Now, let us consider nonbelief.

Why I Am Not A Christian

“The objections to religion are of two sorts — intellectual and moral. The intellectual objection is that there is no reason to suppose any religion true; the moral objection is that religious precepts date from a time when men were more cruel than they are now and therefore tend to perpetuate inhumanities which the moral conscience of the age would otherwise outgrow.”
— Bertrand Russell, (12)

In 1925 Bertrand Russell published a booklet called What I Believe, “to say what I think of man’s place in the universe, and of his possibilities in the way of achieving the good life.” This booklet, and other writings, were presented as evidence in court that Russell was unfit to teach philosophy at the College of the City of New York. The court agreed and Russell was barred from accepting his professorship in 1941. The successful campaign against Russell was carried on by “ecclesiastical journals, the Hearst press, and just about every Democratic politician joined [in a] chorus of defamation.” Of the sad result John Dewey said “As Americans, we can only blush with shame for this scar on our repute for fair play.” (13)

In What I Believe, Russell said this on the existence of God:

“God and immortality, the central dogmas of the Christian religion, find no support in science.
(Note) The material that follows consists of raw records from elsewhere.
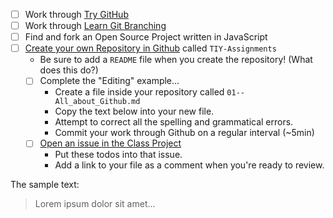 * [ ] Work through [Try GitHub](http://try.github.io/)
* [ ] Work through [Learn Git Branching](http://pcottle.github.io/learnGitBranching/)
* [ ] Find and fork an Open Source Project written in JavaScript
* [ ] [Create your own Repository in Github](https://github.com/new) called `TIY-Assignments`
  * Be sure to add a `README` file when you create the repository! (What does this do?)
  * [ ] Complete the "Editing" example...
    * Create a file inside your repository called `01--All_about_Github.md`
    * Copy the text below into your new file.
    * Attempt to correct all the spelling and grammatical errors.
    * Commit your work through Github on a regular interval (~5min)
  * [ ] [Open an issue in the Class Project](http://github.com/TheIronYard--Orlando/FEE--2014--FALL/issues/new)
    * Put these todos into that issue.
    * Add a link to your file as a comment when you're ready to review.

The sample text:

> Lorem ipsum dolor sit amet...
It cannot be said that either doctrine is essential to religion, since neither is found in Buddhism… But we in the West have come to think of them as the irreducible minimum of theology. No doubt people will continue to entertain these beliefs, because they are pleasant, just as it is pleasant to think ourselves virtuous and our enemies wicked. But for my part I cannot see any ground for either. I do not pretend to be able to prove that there is no God. I equally cannot prove that Satan is a fiction. The Christian God may exist; so may the Gods of Olympus, or of ancient Egypt, or of Babylon. But no one of these hypotheses is more probable than any other: they lie outside the region of even probable knowledge, and therefore there is no reason to consider any of them.” (14)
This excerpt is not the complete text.